Source code for causeinfer.standard_algorithms.two_model

"""
Two Model
---------

The Two Model Approach (Double Model, Separate Model).

Based on
    Kuchumov, A. pyuplift: Lightweight uplift modeling framework for Python. (2019).
    URL: https://github.com/duketemon/pyuplift.
    License: https://github.com/duketemon/pyuplift/blob/master/LICENSE.

    Hansotia, B. and B. Rukstales (2002). “Incremental value modeling”.
    In: Journal of Interactive Marketing 16(3), pp. 35–46.
    URL: https://search.proquest.com/openview/1f86b52432f7d80e46101b2b4b7629c0/1?cbl=32002&  pq-origsite=gscholar

    Devriendt, F. et al. (2018). A Literature Survey and Experimental Evaluation of the   State-of-the-Art in Uplift
    Modeling: A Stepping Stone Toward the Development of Prescriptive Analytics. Big Data, Vol. 6, No. 1,   March 1,
    2018, pp. 1-29. Codes found at: data-lab.be/downloads.php.

Contents
    TwoModel Class
        fit,
        predict,
        predict_proba
"""

import numpy as np
from causeinfer.standard_algorithms.base_models import BaseModel


[docs]class TwoModel(BaseModel):
    def __init__(self, control_model=None, treatment_model=None):
        """
        Checks the attributes of the control and treatment models before assignment.
        """
        try:
            control_model.__getattribute__("fit")
            control_model.__getattribute__("predict")
        except AttributeError:
            raise AttributeError(
                "The passed control model should contain both fit and predict methods."
            )

        try:
            treatment_model.__getattribute__("fit")
            treatment_model.__getattribute__("predict")
        except AttributeError:
            raise AttributeError(
                "The passed treatment model should contain both fit and predict methods."
            )

        self.control_model = control_model
        self.treatment_model = treatment_model

[docs]    def fit(self, X, y, w):
        """
        Trains a model given covariates, responses and assignments.

        Parameters
        ----------
            X : numpy.ndarray : (num_units, num_features) : int, float
                Matrix of covariates.

            y : numpy.ndarray : (num_units,) : int, float
                Vector of unit responses.
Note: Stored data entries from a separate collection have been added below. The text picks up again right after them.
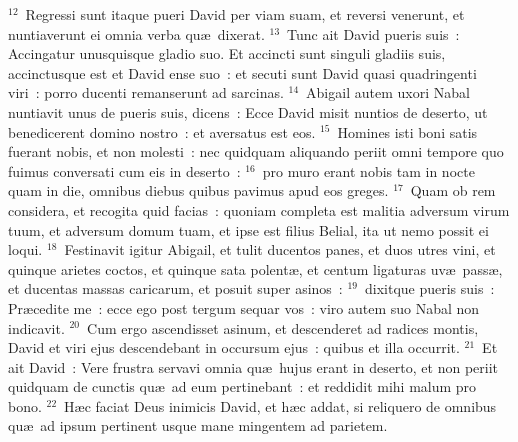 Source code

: ${}^{12}$~Regressi sunt itaque pueri David per viam suam, et reversi venerunt, et nuntiaverunt ei omnia verba qu\ae\ dixerat.
${}^{13}$~Tunc ait David pueris suis~: Accingatur unusquisque gladio suo. Et accincti sunt singuli gladiis suis, accinctusque est et David ense suo~: et secuti sunt David quasi quadringenti viri~: porro ducenti remanserunt ad sarcinas.
${}^{14}$~Abigail autem uxori Nabal nuntiavit unus de pueris suis, dicens~: Ecce David misit nuntios de deserto, ut benedicerent domino nostro~: et aversatus est eos.
${}^{15}$~Homines isti boni satis fuerant nobis, et non molesti~: nec quidquam aliquando periit omni tempore quo fuimus conversati cum eis in deserto~:
${}^{16}$~pro muro erant nobis tam in nocte quam in die, omnibus diebus quibus pavimus apud eos greges.
${}^{17}$~Quam ob rem considera, et recogita quid facias~: quoniam completa est malitia adversum virum tuum, et adversum domum tuam, et ipse est filius Belial, ita ut nemo possit ei loqui.
${}^{18}$~Festinavit igitur Abigail, et tulit ducentos panes, et duos utres vini, et quinque arietes coctos, et quinque sata polent\ae , et centum ligaturas uv\ae\ pass\ae , et ducentas massas caricarum, et posuit super asinos~:
${}^{19}$~dixitque pueris suis~: Pr\ae cedite me~: ecce ego post tergum sequar vos~: viro autem suo Nabal non indicavit.
${}^{20}$~Cum ergo ascendisset asinum, et descenderet ad radices montis, David et viri ejus descendebant in occursum ejus~: quibus et illa occurrit.
${}^{21}$~Et ait David~: Vere frustra servavi omnia qu\ae\ hujus erant in deserto, et non periit quidquam de cunctis qu\ae\ ad eum pertinebant~: et reddidit mihi malum pro bono.
${}^{22}$~H\ae c faciat Deus inimicis David, et h\ae c addat, si reliquero de omnibus qu\ae\ ad ipsum pertinent usque mane mingentem ad parietem.


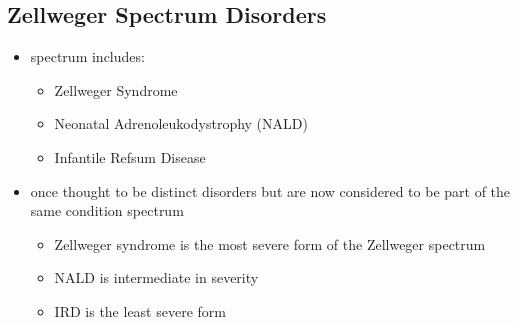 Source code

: \documentclass[12pt]{scrartcl}
\begin{document}
\subsection{Zellweger Spectrum Disorders}
\label{sec:org577da57}
\begin{itemize}
\item spectrum includes:
\begin{itemize}
\item Zellweger Syndrome
\item Neonatal Adrenoleukodystrophy (NALD)
\item Infantile Refsum Disease
\end{itemize}
\item once thought to be distinct disorders but are now considered to be
part of the same condition spectrum
\begin{itemize}
\item Zellweger syndrome is the most severe form of the Zellweger spectrum
\item NALD is intermediate in severity
\item IRD is the least severe form
\end{itemize}
\end{itemize}
\end{document}
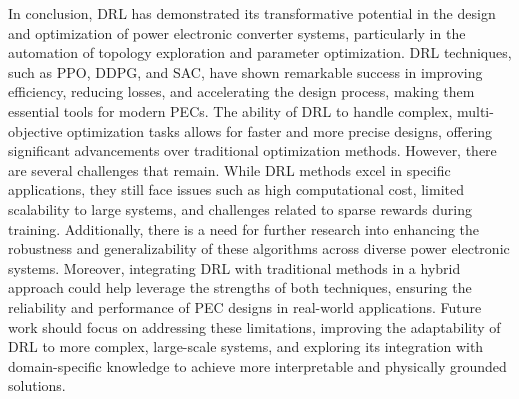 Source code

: In conclusion, DRL has demonstrated its transformative potential in the design and optimization of power electronic converter systems, particularly in the automation of topology exploration and parameter optimization. DRL techniques, such as PPO, DDPG, and SAC, have shown remarkable success in improving efficiency, reducing losses, and accelerating the design process, making them essential tools for modern PECs. The ability of DRL to handle complex, multi-objective optimization tasks allows for faster and more precise designs, offering significant advancements over traditional optimization methods. However, there are several challenges that remain. While DRL methods excel in specific applications, they still face issues such as high computational cost, limited scalability to large systems, and challenges related to sparse rewards during training. Additionally, there is a need for further research into enhancing the robustness and generalizability of these algorithms across diverse power electronic systems. Moreover, integrating DRL with traditional methods in a hybrid approach could help leverage the strengths of both techniques, ensuring the reliability and performance of PEC designs in real-world applications. Future work should focus on addressing these limitations, improving the adaptability of DRL to more complex, large-scale systems, and exploring its integration with domain-specific knowledge to achieve more interpretable and physically grounded solutions. 
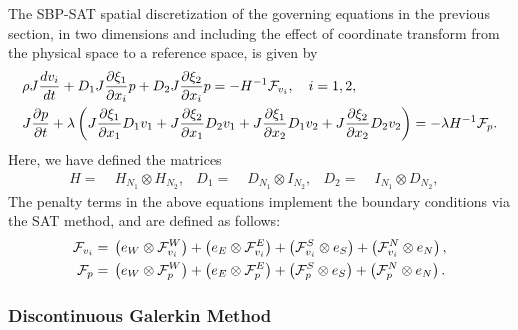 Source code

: The SBP-SAT spatial discretization of the governing equations in the previous section,
in two dimensions and including the effect of coordinate transform from the physical
space to a reference space, is given by
\begin{align}
  &\rho J \frac{d v_{i}}{dt}
	+ D_{1} J \frac{ \partial \xi_{1}}{\partial x_{i}} p
  + D_{2} J\frac{\partial \xi_{2}}{\partial x_{i}} p =
  - {H}^{-1}\mathcal{F}_{v_{i}}, \quad i=1,2,\\
  &J\frac{\partial p}{\partial t} +\lambda\left(
    J\frac{\partial \xi_{1}}{\partial x_{1}} D_{1} v_{1}
  + J\frac{\partial \xi_{2}}{\partial x_{1}} D_{2} v_{1}
  + J\frac{\partial \xi_{1}}{\partial x_{2}} D_{1} v_{2}
  + J\frac{\partial \xi_{2}}{\partial x_{2}} D_{2} v_{2}
  \right)
  =
  -\lambda H^{-1} \mathcal{F}_{p}.
\end{align}
Here, we have defined the matrices
\begin{align}
  H     =\;& H_{N_{1}}\otimes H_{N_{2}},&
  D_{1} =\;& D_{N_{1}}\otimes I_{N_{2}},&
  D_{2} =\;& I_{N_{1}}\otimes D_{N_{2}},&
\end{align}
The penalty terms in the above equations implement the boundary conditions via the
SAT method, and are defined as follows:
\begin{align}
  \mathcal{F}_{v_{i}} =\;&
    \left(  e_{W} \otimes \mathcal{F}^{W}_{v_{i}} \right)
  + \left(  e_{E} \otimes \mathcal{F}^{E}_{v_{i}} \right)
  + \left( \mathcal{F}^{S}_{v_{i}} \otimes e_{S} \right)
  + \left( \mathcal{F}^{N}_{v_{i}} \otimes e_{N} \right),\\
  \mathcal{F}_{p} =\;&
    \left( e_{W} \otimes \mathcal{F}^{W}_{p} \right)
  + \left( e_{E} \otimes \mathcal{F}^{E}_{p} \right)
  + \left( \mathcal{F}^{S}_{p} \otimes e_{S} \right)
  + \left( \mathcal{F}^{N}_{p} \otimes e_{N} \right).
\end{align}

\subsubsection{Discontinuous Galerkin Method}

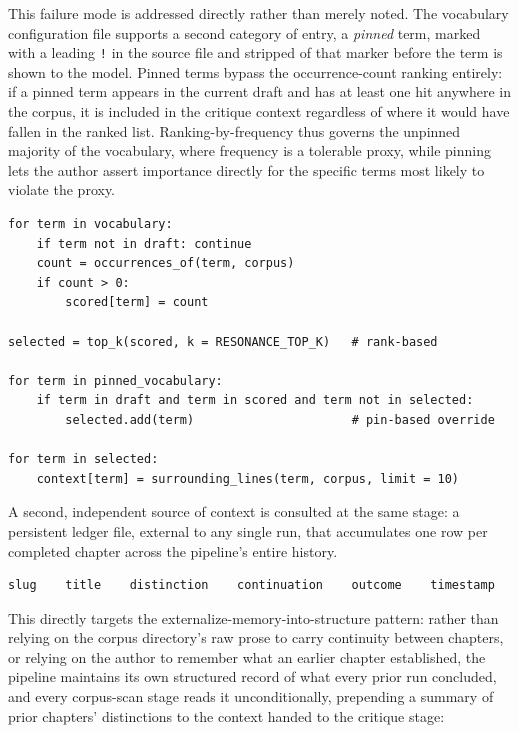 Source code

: \documentclass[11pt]{article}
\theoremstyle{definition}
\begin{document}
This failure mode is addressed directly rather than merely noted. The
vocabulary configuration file supports a second category of entry, a
\emph{pinned} term, marked with a leading \texttt{!} in the source file
and stripped of that marker before the term is shown to the model.
Pinned terms bypass the occurrence-count ranking entirely: if a pinned
term appears in the current draft and has at least one hit anywhere in
the corpus, it is included in the critique context regardless of where
it would have fallen in the ranked list. Ranking-by-frequency thus
governs the unpinned majority of the vocabulary, where frequency is a
tolerable proxy, while pinning lets the author assert importance
directly for the specific terms most likely to violate the proxy.

\begin{lstlisting}[caption={Resonance ranking with pinning override}]
for term in vocabulary:
    if term not in draft: continue
    count = occurrences_of(term, corpus)
    if count > 0:
        scored[term] = count

selected = top_k(scored, k = RESONANCE_TOP_K)   # rank-based

for term in pinned_vocabulary:
    if term in draft and term in scored and term not in selected:
        selected.add(term)                      # pin-based override

for term in selected:
    context[term] = surrounding_lines(term, corpus, limit = 10)
\end{lstlisting}

A second, independent source of context is consulted at the same
stage: a persistent ledger file, external to any single run, that
accumulates one row per completed chapter across the pipeline's entire
history.

\begin{lstlisting}[caption={Ledger schema (tab-separated)}]
slug    title    distinction    continuation    outcome    timestamp
\end{lstlisting}

This directly targets the externalize-memory-into-structure pattern:
rather than relying on the corpus directory's raw prose to carry
continuity between chapters, or relying on the author to remember what
an earlier chapter established, the pipeline maintains its own
structured record of what every prior run concluded, and every
corpus-scan stage reads it unconditionally, prepending a summary of
prior chapters' distinctions to the context handed to the critique
stage:
\end{document}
            w : numpy.ndarray : (num_units,) : int, float
                Vector of original treatment allocations across units.

        Returns
        -------
            treatment_model, control_model : causeinfer.standard_algorithms.TwoModel
                Two trained models (one for training group, one for control).
        """
        # Split data into treatment and control subsets.
        X_treatment, y_treatment = [], []
        X_control, y_control = [], []

        for i, e in enumerate(w):
            if e:
                X_treatment.append(X[i])
                y_treatment.append(y[i])
            else:
                X_control.append(X[i])
                y_control.append(y[i])

        # Fit two separate models.
        self.treatment_model.fit(X_treatment, y_treatment)
        self.control_model.fit(X_control, y_control)

        return self

[docs]    def predict(self, X):
        """
        Predicts a causal effect given covariates.

        Parameters
        ----------
            X : numpy.ndarray : (num_units, num_features) : int, float
                New data on which to make predictions.

        Returns
        -------
            predictions : numpy.ndarray : (num_units, 2) : float
                Predicted causal effects for all units given treatment model and control.
        """
        pred_treatment = self.treatment_model.predict(X)
        pred_control = self.control_model.predict(X)

        # Select the separate predictions for each model.
        return np.array([(pred_treatment[i], pred_control[i]) for i in range(len(X))])

[docs]    def predict_proba(self, X):
        """
        Predicts the probability that a subject will be a given class given covariates.

        Parameters
        ----------
            X : numpy.ndarray : (num_units, num_features) : int, float
                New data on which to make predictions.

        Returns
        -------
            probas : numpy.ndarray : (num_units, 2) : float
                Predicted probability to respond for all units given treatment and control models.
        """
        pred_treatment = self.treatment_model.predict_proba(X)
        pred_control = self.control_model.predict_proba(X)

        # For each model, select the probability to respond given the treatment class.
        return np.array(
            [(pred_treatment[i][0], pred_control[i][0]) for i in range(len(X))]
        )